Black Hole Accretion Disk
Simulated by Astrosyo
Real-time Three.js rendering of a black hole with a relativistic accretion disk and photon ring.
About this page
This is a real-time GPU visualization of a black hole, complete with an accretion disk, photon ring, and faint background starfield. The central event horizon remains perfectly dark, while light from the hot plasma disk and lensed starfield creates the familiar silhouette seen in images such as those from the Event Horizon Telescope.
What you’re seeing
The photon ring arises from light bending multiple times around the black hole before reaching the observer. The accretion disk is hotter near its inner edge: the approaching side is Doppler-boosted into bluish-white tones, while the receding side is redshifted. A background starfield is lensed and distorted, reinforcing the sense of extreme curvature of spacetime.

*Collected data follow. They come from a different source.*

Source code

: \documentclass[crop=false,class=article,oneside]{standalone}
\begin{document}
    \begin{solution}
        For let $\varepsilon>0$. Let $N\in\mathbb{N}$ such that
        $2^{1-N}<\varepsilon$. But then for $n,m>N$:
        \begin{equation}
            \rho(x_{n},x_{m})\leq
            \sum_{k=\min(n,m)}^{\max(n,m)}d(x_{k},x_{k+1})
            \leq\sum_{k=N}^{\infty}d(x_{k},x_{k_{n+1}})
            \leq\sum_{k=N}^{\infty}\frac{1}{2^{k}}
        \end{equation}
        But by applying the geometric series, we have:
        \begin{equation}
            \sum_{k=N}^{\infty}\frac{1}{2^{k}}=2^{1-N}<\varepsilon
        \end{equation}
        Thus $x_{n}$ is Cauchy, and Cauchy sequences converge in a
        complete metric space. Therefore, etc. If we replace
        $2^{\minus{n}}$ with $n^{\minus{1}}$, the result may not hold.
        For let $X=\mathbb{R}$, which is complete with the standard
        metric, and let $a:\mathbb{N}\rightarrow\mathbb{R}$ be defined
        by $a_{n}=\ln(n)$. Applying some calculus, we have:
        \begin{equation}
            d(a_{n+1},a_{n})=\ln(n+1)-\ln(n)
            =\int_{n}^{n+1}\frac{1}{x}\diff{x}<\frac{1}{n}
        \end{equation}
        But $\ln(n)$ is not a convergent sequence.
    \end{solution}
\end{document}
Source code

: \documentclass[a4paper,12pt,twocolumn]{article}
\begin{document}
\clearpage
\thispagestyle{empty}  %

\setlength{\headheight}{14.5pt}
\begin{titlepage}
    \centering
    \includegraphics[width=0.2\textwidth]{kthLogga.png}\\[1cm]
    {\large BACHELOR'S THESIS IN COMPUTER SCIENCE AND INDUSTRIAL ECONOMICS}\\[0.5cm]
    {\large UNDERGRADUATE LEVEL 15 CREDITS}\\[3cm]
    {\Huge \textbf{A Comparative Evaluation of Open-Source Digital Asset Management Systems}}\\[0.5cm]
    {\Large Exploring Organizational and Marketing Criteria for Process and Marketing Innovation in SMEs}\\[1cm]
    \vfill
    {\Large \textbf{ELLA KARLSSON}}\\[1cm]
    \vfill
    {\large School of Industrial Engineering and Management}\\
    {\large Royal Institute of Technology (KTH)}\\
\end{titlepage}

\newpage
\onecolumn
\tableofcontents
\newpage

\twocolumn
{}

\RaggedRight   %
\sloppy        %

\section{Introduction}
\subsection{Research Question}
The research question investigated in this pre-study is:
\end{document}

While this is a stylized approximation rather than a full general-relativistic ray-tracing, the essential effects are captured: gravitational redshift, relativistic beaming, and the iconic dark silhouette of the event horizon.
Observing black holes
Black holes cannot be observed directly. Instead, astronomers detect them through their influence on surrounding matter. Accretion disks emit intense X-rays as gas spirals inward, heating to millions of degrees. On cosmic scales, supermassive black holes can power quasars—some of the brightest and most energetic objects in the universe.
Tech notes
This simulation runs entirely in WebGL2 with custom GLSL shaders.
The disk shader approximates relativistic effects using Doppler boosting (D³
) and gravitational redshift (√(1 - rₛ/r)
).
A bloom pass enhances the photon ring’s glow, while stars are drawn as GPU-instanced particles for performance.
The result is an accessible yet visually striking model of black hole physics running in the browser.